Shires’s music is evocative and understanding, telling both her stories and those of her listeners. She uses songwriting, she says, to deal with her own feelings—“Cheaper than therapy!” Her MFA in creative writing is apparent, as well; an example is “White Feather” off of the new album. “The song deals with fear and all the ways it discourages the expression of our individual identities. It’s about the walls we put up to protect ourselves and the way those walls become prisons,” Shires explains.
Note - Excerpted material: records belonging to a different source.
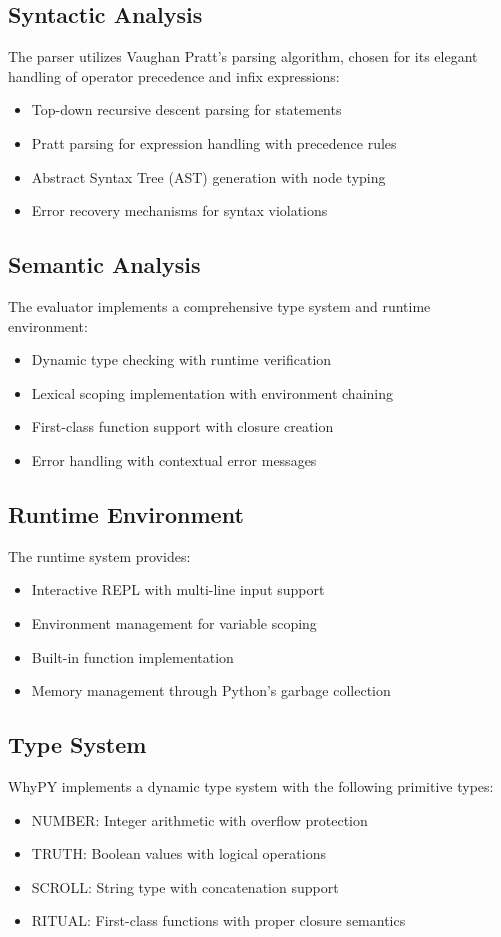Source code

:\documentclass[conference]{IEEEtran}
\begin{document}
\subsection{Syntactic Analysis}
The parser utilizes Vaughan Pratt's parsing algorithm, chosen for its elegant handling of operator precedence and infix expressions:
\begin{itemize}
    \item Top-down recursive descent parsing for statements
    \item Pratt parsing for expression handling with precedence rules
    \item Abstract Syntax Tree (AST) generation with node typing
    \item Error recovery mechanisms for syntax violations
\end{itemize}

\subsection{Semantic Analysis}
The evaluator implements a comprehensive type system and runtime environment:
\begin{itemize}
    \item Dynamic type checking with runtime verification
    \item Lexical scoping implementation with environment chaining
    \item First-class function support with closure creation
    \item Error handling with contextual error messages
\end{itemize}

\subsection{Runtime Environment}
The runtime system provides:
\begin{itemize}
    \item Interactive REPL with multi-line input support
    \item Environment management for variable scoping
    \item Built-in function implementation
    \item Memory management through Python's garbage collection
\end{itemize}

\subsection{Type System}
WhyPY implements a dynamic type system with the following primitive types:
\begin{itemize}
    \item NUMBER: Integer arithmetic with overflow protection
    \item TRUTH: Boolean values with logical operations
    \item SCROLL: String type with concatenation support
    \item RITUAL: First-class functions with proper closure semantics
\end{itemize}
\end{document}
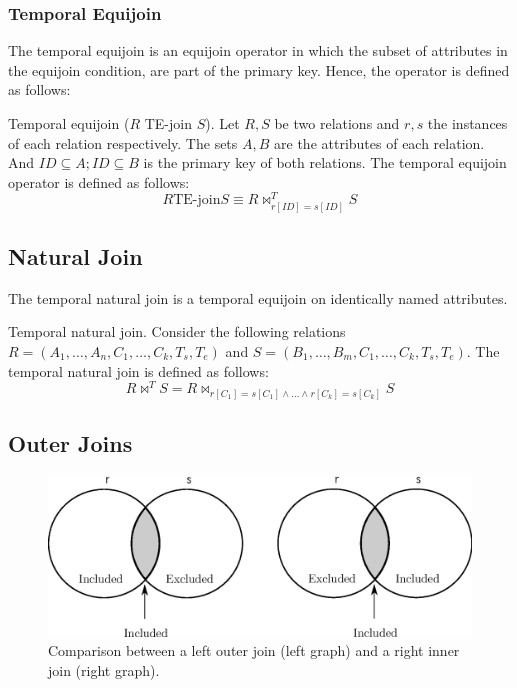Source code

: \documentclass{llncs}
\renewcommand{\Join}{\bowtie}
\begin{document}
\subsubsection{\label{subsubsec:temporal-equijoin}Temporal Equijoin}
The temporal equijoin is an equijoin operator in which the subset of attributes in the equijoin condition, are part of the primary key. Hence, the operator is defined as follows:

\begin{definition}
\label{def:temporal-equijoin}
Temporal equijoin ($R$ TE-join $S$). Let $R, S$ be two relations and $r, s$ the instances of each relation respectively. The sets $A, B$ are the attributes of each relation. And $ID \subseteq A; ID \subseteq B$ is the primary key of both relations. The temporal equijoin operator is defined as follows:
\begin{equation}
 \label{eq:temporal-equijoin} 
R \mbox{TE-join} S \equiv R \Join_{r\left[ID\right] = s\left[ID\right]}^{T} S
\end{equation}
\end{definition}

\subsection{\label{subsec:natural-join}Natural Join}
The temporal natural join is a temporal equijoin on identically named attributes.

\begin{definition}
 \label{def:temporal-natural-join}
Temporal natural join. Consider the following relations $R = \left(A_1, \ldots, A_n, C_1, \ldots, C_k, T_s, T_e \right)$ and $S = \left(B_1, \ldots, B_m, C_1, \ldots, C_k, T_s, T_e \right)$. The temporal natural join is defined as follows:
\begin{equation}
 \label{eq:temporal-natural-join}
R \Join^T S = R \Join_{r\left[C_1\right] = s\left[C_1\right] \wedge \ldots \wedge r\left[C_k\right] = s\left[C_k\right]} S
\end{equation}
\end{definition}

\subsection{\label{subsec:outer-joins}Outer Joins}


\begin{figure}
 \includegraphics[scale=0.60]{graphs/outerjoin.eps}
\caption{\label{fi:outerjoin} Comparison between a left outer join (left graph) and a right inner join (right graph).}
\end{figure}
\end{document}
Still, Shires hopes that this album will be a bright spot in the world for those it finds. “I explained to Dave (Cobb, who produced the album) that I wanted the songs to have atmosphere,” Shires says. “That the album was going to be sort of poppy, and that I was doing that to bring some sunshine into the world, cause it’s pretty dark right now.
“(My music has) evolved over time in the fact that I had less to talk about when I was 22. I now have more life experience. I have a husband and a child and a career,” she says. “I have experienced what most of us do experience at this point in our lives. I think with age and time, I’ve figured out what’s truly important to me and I feel like I make fewer stupid decisions. At the same time, I feel like I can relate better to people and I feel less afraid to express myself.”
If you could use a dose of therapy from Shires (not for free, mind you, but well worth it), join her Aug. 11 at WorkPlay. She promises more than a good time—she promises to do her best to make you feel like you’re not alone. “Playing live is my favorite. I love the wildness and heart of improvisation,” she says. “I like to be in rooms with others that have similar feelings and life experiences. We’re all in it together, right?”